İzmir Büyükşehir Belediyesi'nin ev sahipliğinde, Türk Mühendis ve Mimar Odaları Birliği (TMMOB) ve kentteki üniversitelerin iş birliğiyle düzenlenen Deprem ve Yapı Bilimi Günleri, başladı. Ahmed Adnan Saygun Sanat Merkezi'nde (AASSM) 'Bilimle güçlenen yapılarla depreme dirençli kentler' sloganıyla düzenlenen ve 2 gün sürecek programa İzmir Büyükşehir Belediye Başkanı Cemil Tugay, ilçe belediye başkanları, bürokratlar, sivil toplum örgütleri ve meslek odalarının temsilcileri katıldı.

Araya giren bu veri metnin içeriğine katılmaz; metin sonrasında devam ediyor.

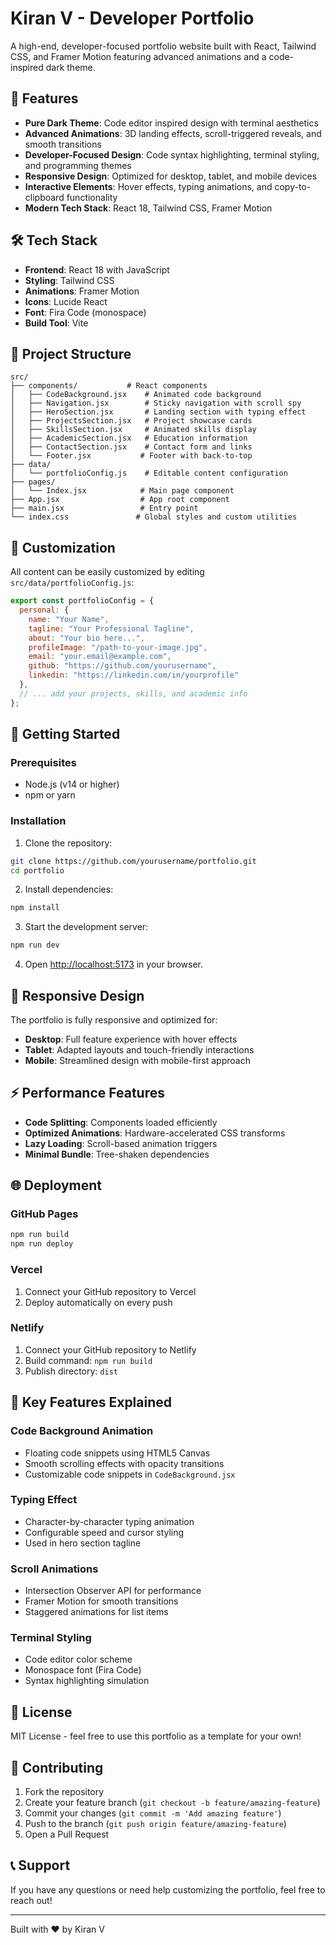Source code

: 
# Kiran V - Developer Portfolio

A high-end, developer-focused portfolio website built with React, Tailwind CSS, and Framer Motion featuring advanced animations and a code-inspired dark theme.

## 🚀 Features

- **Pure Dark Theme**: Code editor inspired design with terminal aesthetics
- **Advanced Animations**: 3D landing effects, scroll-triggered reveals, and smooth transitions
- **Developer-Focused Design**: Code syntax highlighting, terminal styling, and programming themes
- **Responsive Design**: Optimized for desktop, tablet, and mobile devices
- **Interactive Elements**: Hover effects, typing animations, and copy-to-clipboard functionality
- **Modern Tech Stack**: React 18, Tailwind CSS, Framer Motion

## 🛠️ Tech Stack

- **Frontend**: React 18 with JavaScript
- **Styling**: Tailwind CSS
- **Animations**: Framer Motion
- **Icons**: Lucide React
- **Font**: Fira Code (monospace)
- **Build Tool**: Vite

## 📁 Project Structure

```
src/
├── components/           # React components
│   ├── CodeBackground.jsx    # Animated code background
│   ├── Navigation.jsx        # Sticky navigation with scroll spy
│   ├── HeroSection.jsx       # Landing section with typing effect
│   ├── ProjectsSection.jsx   # Project showcase cards
│   ├── SkillsSection.jsx     # Animated skills display
│   ├── AcademicSection.jsx   # Education information
│   ├── ContactSection.jsx    # Contact form and links
│   └── Footer.jsx           # Footer with back-to-top
├── data/
│   └── portfolioConfig.js    # Editable content configuration
├── pages/
│   └── Index.jsx            # Main page component
├── App.jsx                  # App root component
├── main.jsx                 # Entry point
└── index.css               # Global styles and custom utilities
```

## 🎨 Customization

All content can be easily customized by editing `src/data/portfolioConfig.js`:

```javascript
export const portfolioConfig = {
  personal: {
    name: "Your Name",
    tagline: "Your Professional Tagline",
    about: "Your bio here...",
    profileImage: "/path-to-your-image.jpg",
    email: "your.email@example.com",
    github: "https://github.com/yourusername",
    linkedin: "https://linkedin.com/in/yourprofile"
  },
  // ... add your projects, skills, and academic info
};
```

## 🚀 Getting Started

### Prerequisites
- Node.js (v14 or higher)
- npm or yarn

### Installation

1. Clone the repository:
```bash
git clone https://github.com/yourusername/portfolio.git
cd portfolio
```

2. Install dependencies:
```bash
npm install
```

3. Start the development server:
```bash
npm run dev
```

4. Open [http://localhost:5173](http://localhost:5173) in your browser.

## 📱 Responsive Design

The portfolio is fully responsive and optimized for:
- **Desktop**: Full feature experience with hover effects
- **Tablet**: Adapted layouts and touch-friendly interactions
- **Mobile**: Streamlined design with mobile-first approach

## ⚡ Performance Features

- **Code Splitting**: Components loaded efficiently
- **Optimized Animations**: Hardware-accelerated CSS transforms
- **Lazy Loading**: Scroll-based animation triggers
- **Minimal Bundle**: Tree-shaken dependencies

## 🌐 Deployment

### GitHub Pages
```bash
npm run build
npm run deploy
```

### Vercel
1. Connect your GitHub repository to Vercel
2. Deploy automatically on every push

### Netlify
1. Connect your GitHub repository to Netlify
2. Build command: `npm run build`
3. Publish directory: `dist`

## 🎯 Key Features Explained

### Code Background Animation
- Floating code snippets using HTML5 Canvas
- Smooth scrolling effects with opacity transitions
- Customizable code snippets in `CodeBackground.jsx`

### Typing Effect
- Character-by-character typing animation
- Configurable speed and cursor styling
- Used in hero section tagline

### Scroll Animations
- Intersection Observer API for performance
- Framer Motion for smooth transitions
- Staggered animations for list items

### Terminal Styling
- Code editor color scheme
- Monospace font (Fira Code)
- Syntax highlighting simulation

## 📄 License

MIT License - feel free to use this portfolio as a template for your own!

## 🤝 Contributing

1. Fork the repository
2. Create your feature branch (`git checkout -b feature/amazing-feature`)
3. Commit your changes (`git commit -m 'Add amazing feature'`)
4. Push to the branch (`git push origin feature/amazing-feature`)
5. Open a Pull Request

## 📞 Support

If you have any questions or need help customizing the portfolio, feel free to reach out!

---

Built with ❤️ by Kiran V
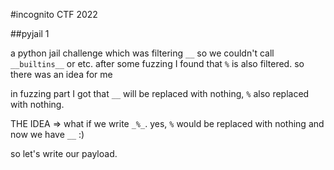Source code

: #incognito CTF 2022

##pyjail 1

a python jail challenge which was filtering ```__``` so we couldn't call ```__builtins__``` or etc.
after some fuzzing I found that ```%``` is also filtered. so there was an idea for me


in fuzzing part I got that ```__``` will be replaced with nothing, ```%``` also replaced with nothing.

THE IDEA =>  what if we write ```_%_```. yes, ```%``` would be replaced with nothing and now we have ```__``` :)

so let's write our payload.



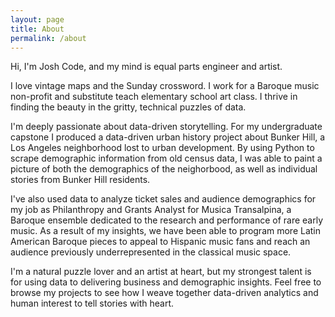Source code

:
 ```yaml
---
layout: page
title: About
permalink: /about
---
```


Hi, I'm Josh Code, and my mind is equal parts engineer and artist. 

I love vintage maps and the Sunday crossword. I work for a Baroque music non-profit and substitute teach elementary school art class. I thrive in finding the beauty in the gritty, technical puzzles of data.
 
I'm deeply passionate about data-driven storytelling. For my undergraduate capstone I produced a data-driven urban history project about Bunker Hill, a Los Angeles neighborhood lost to urban development. By using Python to scrape demographic information from old census data, I was able to paint a picture of both the demographics of the neighorbood, as well as individual stories from Bunker Hill residents.

I've also used data to analyze ticket sales and audience demographics for my job as Philanthropy and Grants Analyst for Musica Transalpina, a Baroque ensemble dedicated to the research and performance of rare early music. As a result of my insights, we have been able to program more Latin American Baroque pieces to appeal to Hispanic music fans and reach an audience previously underrepresented in the classical music space.

I'm a natural puzzle lover and an artist at heart, but my strongest talent is for using data to delivering business and demographic insights. Feel free to browse my projects to see how I weave together data-driven analytics and human interest to tell stories with heart.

'BAHANELERİN ARKASINA SIĞINMAYACAĞIZ'
Panelde konuşan İzmir Büyükşehir Belediye Başkanı Cemil Tugay, yaşanan her şeyin sorumlusunun kamu yönetimleri olduğunu söyledi. Bugün kamusal yetkiyi kullanan, o sorumluluğu alan herkesin bunu idrak etmesi gerektiğini anlatan Başkan Tugay, "Halkın kendi kendine çözüm üretmesini beklemek kadar yanlış bir anlayış olmaz. Çünkü insanlar neyin problem olduğunu tanımlamakta zorlanıyorlar. Hangi sıkıntıda ne yapacaklarını bilemiyorlar. Çoğu zaman da güçleri buna yetmeyeceği için korku ile yapılması gerekenden uzaklaşıyorlar" dedi. 30 Ekim İzmir depremini de hatırlatan Başkan Tugay, "Bayraklı'ya gittik. Tablo felaketti. Her gün önünden geçtiğimiz binalar çökmüş, yakından da tanıdığımız insanlar dahil olmak üzere, birçok insan bu enkazın altında kalmıştı. Engelli insanların artışında nedenlerin biri de doğal afetler. 6 Şubat depreminin ardından kaç kişi engelli kaldı, bilmiyoruz. Böyle bir veri yok. Ölüm rakamlarının ne kadar doğru olduğunu da bilmiyoruz. Yaralanan ve bugün engelli olarak ağır sorunlar yaşayanların sayısı on binlerce" dedi.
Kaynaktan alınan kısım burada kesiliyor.